* _Problem description_
Write the entries out again exactly as they stand, but without the pictures.

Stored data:
== Segment start ==
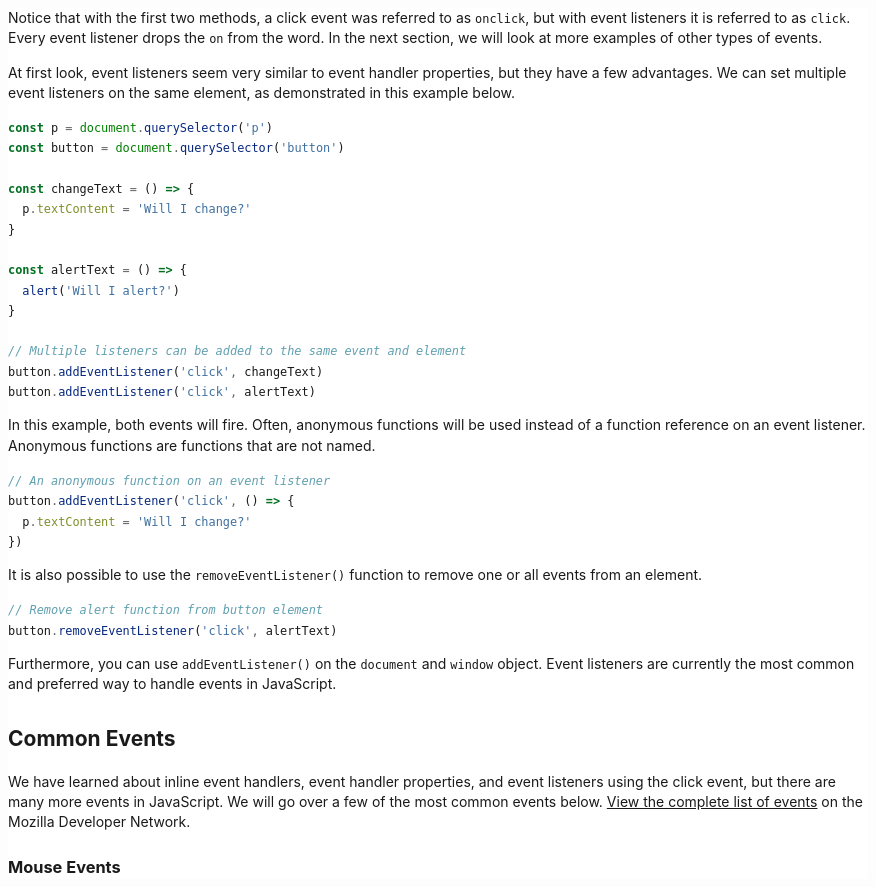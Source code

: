 Notice that with the first two methods, a click event was referred to as `onclick`, but with event listeners it is referred to as `click`. Every event listener drops the `on` from the word. In the next section, we will look at more examples of other types of events.

At first look, event listeners seem very similar to event handler properties, but they have a few advantages. We can set multiple event listeners on the same element, as demonstrated in this example below.

```js
const p = document.querySelector('p')
const button = document.querySelector('button')

const changeText = () => {
  p.textContent = 'Will I change?'
}

const alertText = () => {
  alert('Will I alert?')
}

// Multiple listeners can be added to the same event and element
button.addEventListener('click', changeText)
button.addEventListener('click', alertText)
```

In this example, both events will fire. Often, anonymous functions will be used instead of a function reference on an event listener. Anonymous functions are functions that are not named.

```js
// An anonymous function on an event listener
button.addEventListener('click', () => {
  p.textContent = 'Will I change?'
})
```

It is also possible to use the `removeEventListener()` function to remove one or all events from an element.

```js
// Remove alert function from button element
button.removeEventListener('click', alertText)
```

Furthermore, you can use `addEventListener()` on the `document` and `window` object. Event listeners are currently the most common and preferred way to handle events in JavaScript.

## Common Events

We have learned about inline event handlers, event handler properties, and event listeners using the click event, but there are many more events in JavaScript. We will go over a few of the most common events below. [View the complete list of events](https://developer.mozilla.org/en-US/docs/Web/Events) on the Mozilla Developer Network.

### Mouse Events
== Segment end ==
* _Answer box_
Source code

: Notice that with the first two methods, a click event was referred to as `onclick`, but with event listeners it is referred to as `click`. Every event listener drops the `on` from the word. In the next section, we will look at more examples of other types of events.

At first look, event listeners seem very similar to event handler properties, but they have a few advantages. We can set multiple event listeners on the same element, as demonstrated in this example below.

```js
const p = document.querySelector('p')
const button = document.querySelector('button')

const changeText = () => {
  p.textContent = 'Will I change?'
}

const alertText = () => {
  alert('Will I alert?')
}

// Multiple listeners can be added to the same event and element
button.addEventListener('click', changeText)
button.addEventListener('click', alertText)
```

In this example, both events will fire. Often, anonymous functions will be used instead of a function reference on an event listener. Anonymous functions are functions that are not named.

```js
// An anonymous function on an event listener
button.addEventListener('click', () => {
  p.textContent = 'Will I change?'
})
```

It is also possible to use the `removeEventListener()` function to remove one or all events from an element.

```js
// Remove alert function from button element
button.removeEventListener('click', alertText)
```

Furthermore, you can use `addEventListener()` on the `document` and `window` object. Event listeners are currently the most common and preferred way to handle events in JavaScript.

## Common Events

We have learned about inline event handlers, event handler properties, and event listeners using the click event, but there are many more events in JavaScript. We will go over a few of the most common events below. [View the complete list of events](https://developer.mozilla.org/en-US/docs/Web/Events) on the Mozilla Developer Network.

### Mouse Events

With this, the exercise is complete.